▶ Task instructions:
Only lines that contain the word "прямых" belong in the answer; copy them from the records below.

▶ Dataset extract:
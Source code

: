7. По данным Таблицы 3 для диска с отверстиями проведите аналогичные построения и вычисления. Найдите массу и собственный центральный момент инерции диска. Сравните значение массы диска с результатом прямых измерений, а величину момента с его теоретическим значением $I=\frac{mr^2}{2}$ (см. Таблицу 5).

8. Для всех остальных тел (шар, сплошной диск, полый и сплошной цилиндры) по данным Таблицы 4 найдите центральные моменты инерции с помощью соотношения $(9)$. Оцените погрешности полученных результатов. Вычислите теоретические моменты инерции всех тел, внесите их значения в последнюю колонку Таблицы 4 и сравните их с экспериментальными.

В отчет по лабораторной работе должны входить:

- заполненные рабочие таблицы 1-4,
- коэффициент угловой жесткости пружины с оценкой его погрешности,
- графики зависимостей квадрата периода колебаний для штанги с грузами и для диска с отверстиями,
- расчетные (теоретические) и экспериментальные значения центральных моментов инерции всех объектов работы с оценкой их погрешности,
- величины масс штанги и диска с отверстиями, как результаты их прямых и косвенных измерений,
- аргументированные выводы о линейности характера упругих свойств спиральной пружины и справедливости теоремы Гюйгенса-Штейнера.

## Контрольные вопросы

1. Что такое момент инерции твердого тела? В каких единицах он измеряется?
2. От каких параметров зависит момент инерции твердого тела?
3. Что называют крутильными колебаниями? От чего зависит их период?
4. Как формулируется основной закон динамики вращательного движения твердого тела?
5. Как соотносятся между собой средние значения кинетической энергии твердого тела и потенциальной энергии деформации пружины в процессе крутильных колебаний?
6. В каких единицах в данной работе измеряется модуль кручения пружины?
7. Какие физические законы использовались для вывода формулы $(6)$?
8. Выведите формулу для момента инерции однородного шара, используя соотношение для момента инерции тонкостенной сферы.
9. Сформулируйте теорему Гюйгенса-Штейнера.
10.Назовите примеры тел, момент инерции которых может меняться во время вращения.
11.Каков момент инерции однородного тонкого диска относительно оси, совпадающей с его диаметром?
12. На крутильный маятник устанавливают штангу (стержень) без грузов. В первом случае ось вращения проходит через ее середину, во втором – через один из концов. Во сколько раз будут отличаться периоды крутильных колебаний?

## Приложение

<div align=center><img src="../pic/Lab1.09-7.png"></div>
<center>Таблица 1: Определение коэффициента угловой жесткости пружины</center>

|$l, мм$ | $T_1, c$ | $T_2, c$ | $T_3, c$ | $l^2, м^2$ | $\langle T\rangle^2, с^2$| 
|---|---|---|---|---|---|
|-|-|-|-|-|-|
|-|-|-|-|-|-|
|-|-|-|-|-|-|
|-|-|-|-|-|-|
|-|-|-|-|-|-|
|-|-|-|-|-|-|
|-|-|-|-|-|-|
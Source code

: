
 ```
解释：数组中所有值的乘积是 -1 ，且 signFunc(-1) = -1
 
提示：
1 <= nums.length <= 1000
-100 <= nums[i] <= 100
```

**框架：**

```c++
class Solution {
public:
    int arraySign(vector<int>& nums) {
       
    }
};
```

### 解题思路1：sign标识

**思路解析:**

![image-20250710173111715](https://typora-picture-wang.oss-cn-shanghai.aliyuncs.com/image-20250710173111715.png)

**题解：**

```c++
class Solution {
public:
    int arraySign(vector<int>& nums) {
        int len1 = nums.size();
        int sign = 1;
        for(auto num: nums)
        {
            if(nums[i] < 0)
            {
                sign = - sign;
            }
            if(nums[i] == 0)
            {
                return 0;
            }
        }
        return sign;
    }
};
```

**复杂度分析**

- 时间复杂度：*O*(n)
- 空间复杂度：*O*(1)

▶ Solution to the problem:
:7. По данным Таблицы 3 для диска с отверстиями проведите аналогичные построения и вычисления. Найдите массу и собственный центральный момент инерции диска. Сравните значение массы диска с результатом прямых измерений, а величину момента с его теоретическим значением $I=\frac{mr^2}{2}$ (см. Таблицу 5).
- величины масс штанги и диска с отверстиями, как результаты их прямых и косвенных измерений,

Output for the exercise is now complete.